Tapi pembicaraan belum selesai teh Ade perawat junior bu Umi telah mempersilahkan saya menunggu di muka klinik. Itu tandanya giliran saya hampir tiba. Senang juga rasanya mendapat nomor-nomor awal hingga tak takut pulang kemalaman. Dan saya pun melenggang masuk membawa rasa bimbang saya akan saran dokter yang mungkin kurang membahagiakan kami. Maklum kami pasien yang berada dalam serba keterbatasan belaka.

Telinga saya menangkap pembicaraan dokter di dalam sana menerangkan perihal tindakan yang harus dilakukan dan dipertimbangkan pasiennya. Semua dijabarkan dengan gamblang menggunakan kalimat-kalimat sederhana yang mudah dipahami orang awam. Nadanya benar-benar tak menggelisahkan memperkuat penilaian masyarakat akan kualitas pribadinya. Penuh empati belaka.

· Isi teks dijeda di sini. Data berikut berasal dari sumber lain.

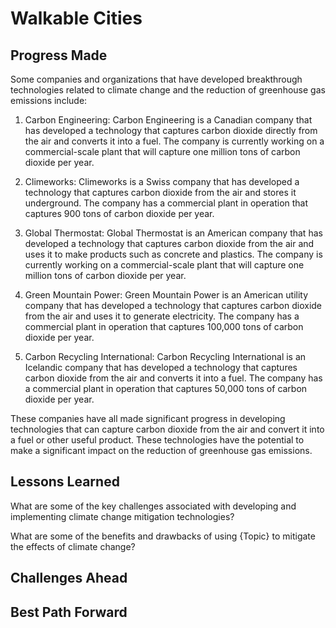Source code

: # Walkable Cities

## Progress Made



Some companies and organizations that have developed breakthrough technologies related to climate change and the reduction of greenhouse gas emissions include:

1. Carbon Engineering: Carbon Engineering is a Canadian company that has developed a technology that captures carbon dioxide directly from the air and converts it into a fuel. The company is currently working on a commercial-scale plant that will capture one million tons of carbon dioxide per year.

2. Climeworks: Climeworks is a Swiss company that has developed a technology that captures carbon dioxide from the air and stores it underground. The company has a commercial plant in operation that captures 900 tons of carbon dioxide per year.

3. Global Thermostat: Global Thermostat is an American company that has developed a technology that captures carbon dioxide from the air and uses it to make products such as concrete and plastics. The company is currently working on a commercial-scale plant that will capture one million tons of carbon dioxide per year.

4. Green Mountain Power: Green Mountain Power is an American utility company that has developed a technology that captures carbon dioxide from the air and uses it to generate electricity. The company has a commercial plant in operation that captures 100,000 tons of carbon dioxide per year.

5. Carbon Recycling International: Carbon Recycling International is an Icelandic company that has developed a technology that captures carbon dioxide from the air and converts it into a fuel. The company has a commercial plant in operation that captures 50,000 tons of carbon dioxide per year.

These companies have all made significant progress in developing technologies that can capture carbon dioxide from the air and convert it into a fuel or other useful product. These technologies have the potential to make a significant impact on the reduction of greenhouse gas emissions.

## Lessons Learned



What are some of the key challenges associated with developing and implementing climate change mitigation technologies?

What are some of the benefits and drawbacks of using {Topic} to mitigate the effects of climate change?

## Challenges Ahead



## Best Path Forward


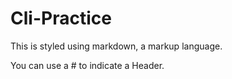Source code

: # Cli-Practice

This is styled using markdown, a markup language.

You can use a # to indicate a Header.
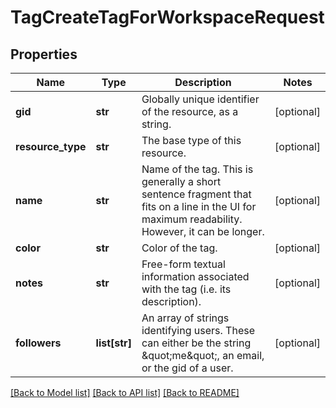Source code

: # TagCreateTagForWorkspaceRequest

## Properties
Name | Type | Description | Notes
------------ | ------------- | ------------- | -------------
**gid** | **str** | Globally unique identifier of the resource, as a string. | [optional] 
**resource_type** | **str** | The base type of this resource. | [optional] 
**name** | **str** | Name of the tag. This is generally a short sentence fragment that fits on a line in the UI for maximum readability. However, it can be longer. | [optional] 
**color** | **str** | Color of the tag. | [optional] 
**notes** | **str** | Free-form textual information associated with the tag (i.e. its description). | [optional] 
**followers** | **list[str]** | An array of strings identifying users. These can either be the string \&quot;me\&quot;, an email, or the gid of a user. | [optional] 

[[Back to Model list]](../README.md#documentation-for-models) [[Back to API list]](../README.md#documentation-for-api-endpoints) [[Back to README]](../README.md)

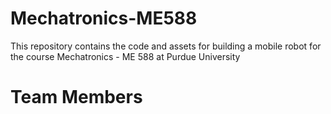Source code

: # Mechatronics-ME588
This repository contains the code and assets for building a mobile robot for the course Mechatronics - ME 588 at Purdue University

# Team Members

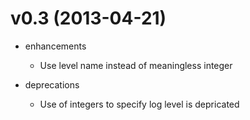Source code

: # v0.3 (2013-04-21)

* enhancements
  * Use level name instead of meaningless integer

* deprecations
  * Use of integers to specify log level is depricated

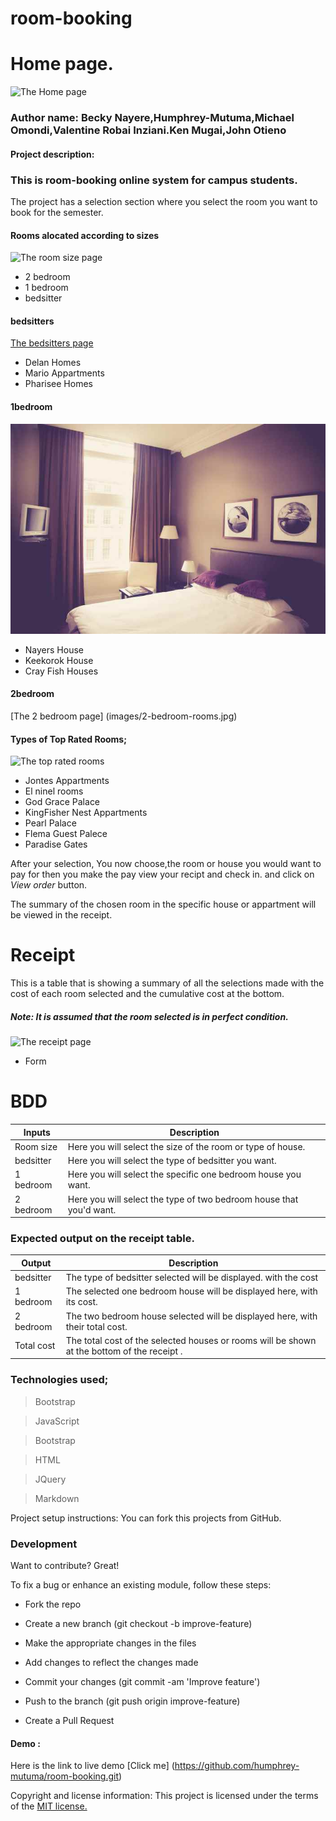 # room-booking

# Home page.
![The Home page](images/house1.png)

### Author name: Becky Nayere,Humphrey-Mutuma,Michael Omondi,Valentine Robai Inziani.Ken Mugai,John Otieno

#### Project description:
### This is room-booking online system for campus students.

The project has a selection section   where you select the room you want to book for the semester.
#### Rooms alocated according to sizes
![The room size page](image/.png)

- 2 bedroom
- 1 bedroom
- bedsitter

#### bedsitters
[The bedsitters page](images/bedsitters-main.jpg)
- Delan Homes
- Mario Appartments
- Pharisee Homes

#### 1bedroom
![The 1 bedroom page ](images/1-bedroom-main.jpg)
- Nayers House
- Keekorok House
- Cray Fish Houses

#### 2bedroom
[The 2 bedroom page] (images/2-bedroom-rooms.jpg)
#### Types of Top Rated Rooms;
![The top rated rooms](images/top-rated.png)

- Jontes Appartments
- El ninel rooms
- God Grace Palace
- KingFisher Nest Appartments
- Pearl Palace
- Flema Guest Palece
- Paradise Gates 

After your selection, You now choose,the room or house you would want to pay for then you make the pay view your recipt and check in. and click on *View order* button.

The summary of the chosen room in the specific house or appartment will be viewed in the receipt.

# Receipt

This is a table that is showing a summary of all the  selections made with the cost of each room selected and the cumulative cost at the bottom.


##### Note: It is assumed that the room selected is in perfect condition.
![The receipt page](images/receipt.jpg)
- Form

# BDD

| Inputs  | Description  |
|---|---|
|Room size | Here you will select the size of the room or type of house.  |
| bedsitter  | Here you will select the type of bedsitter you want.  |
| 1 bedroom  |  Here you will select the specific one bedroom house you want. |
| 2 bedroom  |  Here you will select the type of two bedroom house that you'd want. |

### Expected output on the receipt table.
| Output  | Description  |
|---|---|
| bedsitter  |  The type of bedsitter selected will be displayed. with the cost|
|1 bedroom | The selected one bedroom house will be displayed here, with its cost.|	
|2 bedroom   | The two bedroom house selected  will be displayed here, with their total cost.|
|Total cost  | The total cost of the selected houses or rooms will be shown at the bottom of the receipt .|
### Technologies used;
> Bootstrap

> JavaScript

>Bootstrap

>HTML

> JQuery

>Markdown

Project setup instructions: You can fork this projects from GitHub.
 ### Development

Want to contribute? Great!

To fix a bug or enhance an existing module, follow these steps:

- Fork the repo

- Create a new branch (git checkout -b improve-feature)

- Make the appropriate changes in the files

- Add changes to reflect the changes made

- Commit your changes (git commit -am 'Improve feature')

- Push to the branch (git push origin improve-feature)

- Create a Pull Request

#### Demo : 
Here is the link to live demo [Click me] (https://github.com/humphrey-mutuma/room-booking.git)

Copyright and license information: This project is licensed under the terms of the [MIT license.](https://github.com/humphrey-mutuma/room-booking/blob/master/LICENSE.md)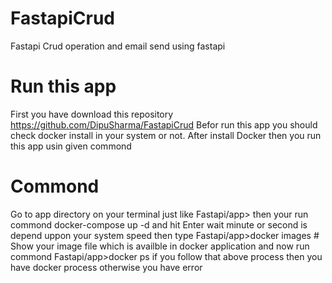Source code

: # FastapiCrud
Fastapi Crud operation and email send using fastapi

# Run this app
First you have download this repository  https://github.com/DipuSharma/FastapiCrud
Befor run this app you should check docker install in your system or not.
After install Docker then you run this app usin given commond

# Commond
Go to app directory on your terminal just like Fastapi/app>
then your run commond docker-compose up -d  and hit Enter
wait minute or second is depend uppon your system speed 
then type 
Fastapi/app>docker images  # Show your image file which is availble in docker application 
and now run commond 
Fastapi/app>docker ps
if you follow that above process then you have docker process otherwise you have error

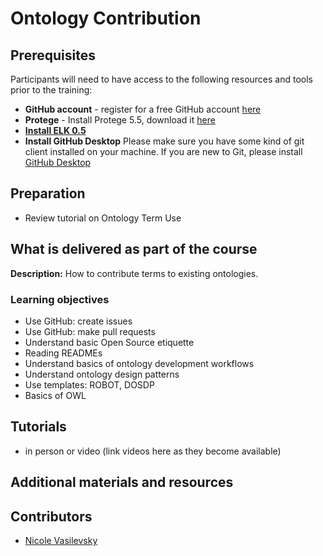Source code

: # Ontology Contribution

## Prerequisites
Participants will need to have access to the following resources and tools prior to the training:
- **GitHub account** - register for a free GitHub account [here](https://github.com/join?ref_cta=Sign+up&ref_loc=header+logged+out&ref_page=%2F&source=header-home)
- **Protege** - Install Protege 5.5, download it [here](https://protege.stanford.edu/)
- **[Install ELK 0.5]()** 
- **Install GitHub Desktop** Please make sure you have some kind of git client installed on your machine. If you are new to Git, please install [GitHub Desktop](https://desktop.github.com/)

## Preparation
- Review tutorial on Ontology Term Use

## What is delivered as part of the course

**Description:** How to contribute terms to existing ontologies.

### Learning objectives
- Use GitHub: create issues
- Use GitHub: make pull requests
- Understand basic Open Source etiquette
- Reading READMEs
- Understand basics of ontology development workflows
- Understand ontology design patterns
- Use templates: ROBOT, DOSDP
- Basics of OWL

## Tutorials
- in person or video (link videos here as they become available)

## Additional materials and resources

## Contributors
- [Nicole Vasilevsky](https://orcid.org/0000-0001-5208-3432)
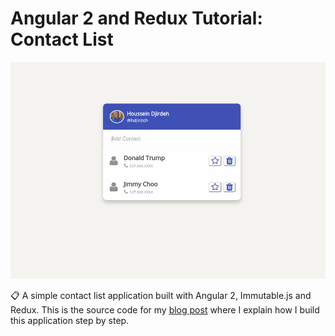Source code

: # Angular 2 and Redux Tutorial: Contact List

<img src = "contact-list.gif" width = 800>

:clipboard: A simple contact list application built with Angular 2, Immutable.js and Redux. This is the source code for my [blog post](http://houssein.me/redux/immutablejs/angular2/2016/07/02/angular2-with-immutablejs-and-redux.html) where I explain how I build this application step by step.

<!-- ##How it Works

Once a Slash Command is set up in your configurations, issuing the <b>/djkhaled</b> command will send the data to the Node instance URL. The command is then validated by confiriming the token received from Slack. Once that's done, [cheerio](https://github.com/cheeriojs/cheerio) is used to web scrape Bing Image Search to obtain the top image result which is sent back to the Slack channel via an Incoming Webhook.

<br>
<img src = "AnotherOne.png" width = 800>

##Getting Started

1. Configure your [Slack Integrations](http://slack.com/integrations)
    1. Create a new Slash Command
      * Name the command <b>/djkhaled</b>
      * Set the URL to be <b>http://yourhostname/blessup</b>
      * Method should be POST
    2. Create an Inbound Webhook. Every message from DJ Khaled will come via this webhook.
      * From the "Integration Settings"
          * Set the default channel you'd like (doesn't really matter, DJ Khaled will post to the public channel you're on)
          * Set the bot name (DJ Khaled, can be changed in the config file)
          * Set the default bot avatar (a nice DJ Khaled faceshot will be perfect)
2. Update config.js in your project
    1. <b>slack\_webhook\_url</b> : must match the "Webhook URL" setting found in your Incoming Webhook configuration
    2. <b>slack\_token</b> : should match the "Token" value found in your Slash Command configuration
    3. <b>port</b>: should match your desired port

##Major Key Alert

Run in your terminal:

    node blessup.js

In your browser, visit:

    http://localhost:8081/blessup

<b>Note:</b> Slack requires a secure public URL so if you're running on a localhost for testing purposes, you may have to use a tool like [ngrok](http://ngrok.com) to tunnel requests with a public hostname. -->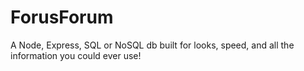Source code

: # ForusForum
 A Node, Express, SQL or NoSQL db built for looks, speed, and all the information you could ever use!
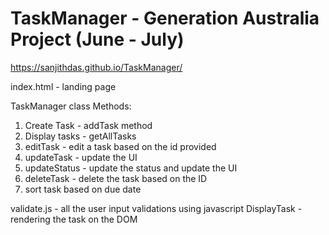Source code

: # TaskManager  - Generation Australia Project (June - July)

https://sanjithdas.github.io/TaskManager/

index.html - landing page

TaskManager class
Methods:
  1. Create Task - addTask method
  2. Display tasks - getAllTasks
  3. editTask - edit a task based on the id provided
  4. updateTask - update the UI
  5. updateStatus - update the status and update the UI
  7. deleteTask - delete the task based on the ID
  8. sort task based on due date
  
  validate.js - all the user input validations using javascript
  DisplayTask - rendering the task on the DOM
  
  
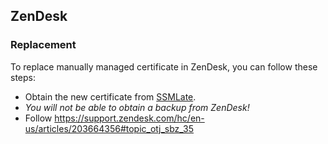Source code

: ## ZenDesk

### Replacement

To replace manually managed certificate in ZenDesk, you can follow these steps:

- Obtain the new certificate from [SSMLate](https://sslmate.com/console/orders/).
- *You will not be able to obtain a backup from ZenDesk!*
- Follow https://support.zendesk.com/hc/en-us/articles/203664356#topic_otj_sbz_35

Inilah kekurangan fasilitas pelayanan RS di daerah. Sebelum dokter selesai memeriksa pasien di dalam klinik sudah ada pasien lain di sekitarnya sehingga privasi tentu saja kurang terjaga. Tapi memang beginilah kenyataan keterbatasan RS-RS daerah yang tentu dimaklumi pasien.

***

Dokter onkologis saya langsung mengerti tujuan saya tanpa saya perlu berpanjang lebar. Beliau minta saya menjelaskan bahwa tumor saya yang dipermasalahkan sudah ada sejak semula saya diajukan onkologis saya ke peneliti. Kemunculannya ke permukaan dipercepat oleh proses operasi bulan sebelumnya. Saya langsung teringat kata sinshe saya sel kanker memang akan cepat tumbuh tak terkendali jika dilukai dengan cara apa pun terutama dibedah. Dan sewaktu operasi selesai, onkologis saya sudah minta maaf tak sanggup mengangkat semua sel kanker saya disebabkan ukurannya yang masif. Sebagian sel-sel itu terserak di sekitar pembuluh-pembuluh darah yang halus. Jumlahnya dua prosen. Inilah yang sekarang menonjol itu. 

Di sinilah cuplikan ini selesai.